##### Data records

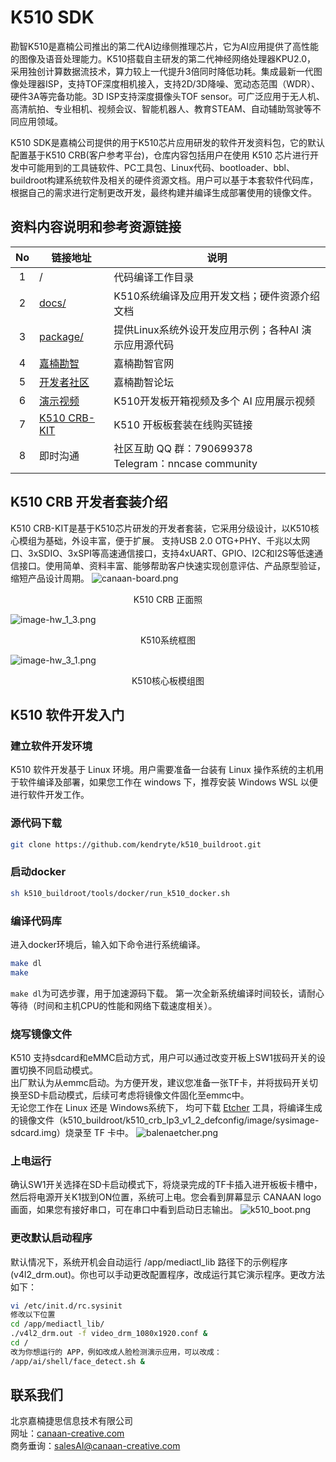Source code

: # K510 SDK
勘智K510是嘉楠公司推出的第二代AI边缘侧推理芯片，它为AI应用提供了高性能的图像及语音处理能力。K510搭载自主研发的第二代神经网络处理器KPU2.0， 采用独创计算数据流技术，算力较上一代提升3倍同时降低功耗。集成最新一代图像处理器ISP，支持TOF深度相机接入，支持2D/3D降噪、宽动态范围（WDR）、硬件3A等完备功能。3D ISP支持深度摄像头TOF sensor。可广泛应用于无人机、高清航拍、专业相机、视频会议、智能机器人、教育STEAM、自动辅助驾驶等不同应用领域。   


K510 SDK是嘉楠公司提供的用于K510芯片应用研发的软件开发资料包，它的默认配置基于K510 CRB(客户参考平台)，仓库内容包括用户在使用 K510 芯片进行开发中可能用到的工具链软件、PC工具包、Linux代码、bootloader、bbl、buildroot构建系统软件及相关的硬件资源文档。用户可以基于本套软件代码库，根据自己的需求进行定制更改开发，最终构建并编译生成部署使用的镜像文件。
## 资料内容说明和参考资源链接
| No | 链接地址 | 说明  |
| :----: | ---- |  ------------------------------------------------------------ |
|1| / | 代码编译工作目录 |
|2|[docs/](https://github.com/kendryte/k510_docs)| K510系统编译及应用开发文档；硬件资源介绍文档
|3|[package/](/package/)| 提供Linux系统外设开发应用示例；各种AI 演示应用源代码  |
|4|[嘉楠勘智](https://canaan-creative.com/product/勘智k510)|嘉楠勘智官网|
|5|[开发者社区](https://canaan-creative.com/developer)|嘉楠勘智论坛
|6|[演示视频](https://space.bilibili.com/677429436)|K510开发板开箱视频及多个 AI 应用展示视频|
|7|[K510 CRB-KIT]()|K510 开板板套装在线购买链接|
|8|即时沟通|  社区互助 QQ 群：790699378<br>Telegram：nncase community |
## K510 CRB 开发者套装介绍
K510 CRB-KIT是基于K510芯片研发的开发者套装，它采用分级设计，以K510核心模组为基础，外设丰富，便于扩展。 支持USB 2.0 OTG+PHY、千兆以太网口、3xSDIO、3xSPI等高速通信接口，支持4xUART、GPIO、I2C和I2S等低速通信接口。使用简单、资料丰富、能够帮助客户快速实现创意评估、产品原型验证，缩短产品设计周期。
![canaan-board.png](https://github.com/kendryte/k510_docs/raw/v1.5/zh/images/hw_crb_v1_2/canaan-board.png)
<center>K510 CRB 正面照 </center>

![image-hw_1_3.png](https://github.com/kendryte/k510_docs/raw/v1.5/zh/images/hw_crb_v1_2/image-hw_1_3.png)
<center>K510系统框图</center>  

![image-hw_3_1.png](https://github.com/kendryte/k510_docs/raw/v1.5/zh/images/hw_crb_v1_2/image-hw_3_1.png)
<center>K510核心板模组图</center>  

## K510 软件开发入门

### 建立软件开发环境
K510 软件开发基于 Linux 环境。用户需要准备一台装有 Linux 操作系统的主机用于软件编译及部署，如果您工作在 windows 下，推荐安装 Windows WSL 以便进行软件开发工作。
### 源代码下载
```sh
git clone https://github.com/kendryte/k510_buildroot.git
```
### 启动docker
```sh
sh k510_buildroot/tools/docker/run_k510_docker.sh
```
### 编译代码库
进入docker环境后，输入如下命令进行系统编译。
```sh
make dl
make
```
`make dl`为可选步骤，用于加速源码下载。
第一次全新系统编译时间较长，请耐心等待（时间和主机CPU的性能和网络下载速度相关）。
### 烧写镜像文件
K510 支持sdcard和eMMC启动方式，用户可以通过改变开板上SW1拔码开关的设置切换不同启动模式。  
出厂默认为从emmc启动。为方便开发，建议您准备一张TF卡，并将拔码开关切换至SD卡启动模式，后续可考虑将镜像文件固化至emmc中。  
无论您工作在 Linux 还是 Windows系统下， 均可下载 [Etcher](https://www.balena.io/etcher/) 工具，将编译生成的镜像文件（k510_buildroot/k510_crb_lp3_v1_2_defconfig/image/sysimage-sdcard.img）烧录至 TF 卡中。
![balenaetcher.png](https://github.com/kendryte/k510_docs/raw/v1.5/zh/images/quick_start/balenaetcher.png)


### 上电运行
确认SW1开关选择在SD卡启动模式下，将烧录完成的TF卡插入进开板板卡槽中，然后将电源开关K1拔到ON位置，系统可上电。您会看到屏幕显示 CANAAN logo 画面，如果您有接好串口，可在串口中看到启动日志输出。
![k510_boot.png](https://github.com/kendryte/k510_docs/raw/v1.5/zh/images/quick_start/k510_boot.png)

### 更改默认启动程序
默认情况下，系统开机会自动运行 /app/mediactl_lib 路径下的示例程序(v4l2_drm.out)。你也可以手动更改配置程序，改成运行其它演示程序。更改方法如下：
```sh
vi /etc/init.d/rc.sysinit
修改以下位置
cd /app/mediactl_lib/
./v4l2_drm.out -f video_drm_1080x1920.conf &
cd /
改为你想运行的 APP，例如改成人脸检测演示应用，可以改成：
/app/ai/shell/face_detect.sh &
```

## 联系我们
北京嘉楠捷思信息技术有限公司   
网址：[canaan-creative.com](canaan-creative.com)   
商务垂询：[salesAI@canaan-creative.com](mailto:salesAI@canaan-creative.com)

##########

● What you are asked to do: Your answer must be a single number: how many lines of the entries above contain the string "kendryte".

● Answer to this problem: 7